Elk tekstgenre kent een specifiek doel, bijvoorbeeld vermaken, leren, informeren, instrueren of overtuigen. En elk genre kent verder een specifieke structuur. Ook zijn voor elk type tekstgenre bepaalde talige kenmerken aan te wijzen. Klik hier voor een schema met een aantal voorbeelden van genres en hun specifieke kenmerken.
Docenten kunnen hun leerlingen ondersteunen bij het leren van hun vak of leerdomein en het verdiepen van vakkennis, door de leerlingen inzicht te geven in de specifieke genres waartoe de teksten in hun onderwijs behoren. In het geval dat de leerlingen zelf teksten moeten schrijven, kunnen zij hun leerlingen inzicht geven in de structuurkenmerken en talige kenmerken die teksten vereisen. Dat is het idee achter de genredidactiek.

Discussievragen

  • Op welke manier bevordert u de strategische schrijfvaardigheid van uw leerlingen?

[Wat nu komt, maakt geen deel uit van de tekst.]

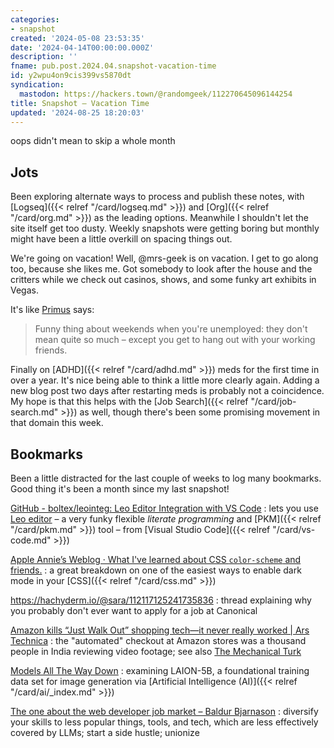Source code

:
 ```yaml
---
categories:
- snapshot
created: '2024-05-08 23:53:35'
date: '2024-04-14T00:00:00.000Z'
description: ''
fname: pub.post.2024.04.snapshot-vacation-time
id: y2wpu4on9cis399vs5870dt
syndication:
  mastodon: https://hackers.town/@randomgeek/112270645096144254
title: Snapshot — Vacation Time
updated: '2024-08-25 18:20:03'
---
```


oops didn't mean to skip a whole month

<!--more-->

## Jots

Been exploring alternate ways to process and publish these notes, with [Logseq]({{< relref "/card/logseq.md" >}}) and [Org]({{< relref "/card/org.md" >}}) as the leading options. Meanwhile I shouldn't let the site itself get too dusty. Weekly snapshots were getting boring but monthly might have been a little overkill on spacing things out.

We're going on vacation! Well, @mrs-geek is on vacation. I get to go along too, because she likes me. Got somebody to look after the house and the critters while we check out casinos, shows, and some funky art exhibits in Vegas.

It's like [Primus](https://song.link/i/927512016) says:

> Funny thing about weekends when you're unemployed: they don't mean quite so much – except you get to hang out with your working friends.

Finally on [ADHD]({{< relref "/card/adhd.md" >}}) meds for the first time in over a year. It's nice being able to think a little more clearly again. Adding a new blog post two days after restarting meds is probably not a coincidence. My hope is that this helps with the [Job Search]({{< relref "/card/job-search.md" >}}) as well, though there's been some promising movement in that domain this week.

## Bookmarks

Been a little distracted for the last couple of weeks to log many bookmarks. Good thing it's been a month since my last snapshot!

[GitHub - boltex/leointeg: Leo Editor Integration with VS Code](https://github.com/boltex/leointeg)
: lets you use [Leo editor](https://leo-editor.github.io/leo-editor/) – a very funky flexible *literate programming* and [PKM]({{< relref "/card/pkm.md" >}}) tool – from [Visual Studio Code]({{< relref "/card/vs-code.md" >}})

[Apple Annie’s Weblog · What I've learned about CSS `color-scheme` and friends.](https://weblog.anniegreens.lol/2024/04/what-ive-learned-about-css-color-scheme-and-system-color)
: a great breakdown on one of the easiest ways to enable dark mode in your [CSS]({{< relref "/card/css.md" >}})

<https://hachyderm.io/@sara/112117125241735836>
: thread explaining why you probably don't ever want to apply for a job at Canonical

[Amazon kills “Just Walk Out” shopping tech—it never really worked | Ars Technica](https://arstechnica.com/gadgets/2024/04/amazon-ends-ai-powered-store-checkout-which-needed-1000-video-reviewers/)
: the "automated" checkout at Amazon stores was a thousand people in India reviewing video footage; see also [The Mechanical Turk](https://en.wikipedia.org/wiki/Mechanical_Turk)

[Models All The Way Down](https://knowingmachines.org/models-all-the-way)
: examining LAION-5B, a foundational training data set for image generation via [Artificial Intelligence (AI)]({{< relref "/card/ai/_index.md" >}})

[The one about the web developer job market – Baldur Bjarnason](https://www.baldurbjarnason.com/2024/the-one-about-the-web-developer-job-market/)
: diversify your skills to less popular things, tools, and tech, which are less effectively covered by LLMs; start a side hustle; unionize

  • Welke rol speelt de methode Nederlands binnen uw schrijfonderwijs? Welke aanpassingen zijn nodig om uw schrijfonderwijs af te stemmen op alle leerlingen?
  • Welke rol heeft schrijfvaardigheid binnen de zaakvakken? Hoe zou binnen deze vakken (nog) beter aandacht aan schrijfonderwijs gegeven kunnen worden? Welke stappen zijn hiervoor nodig binnen uw school?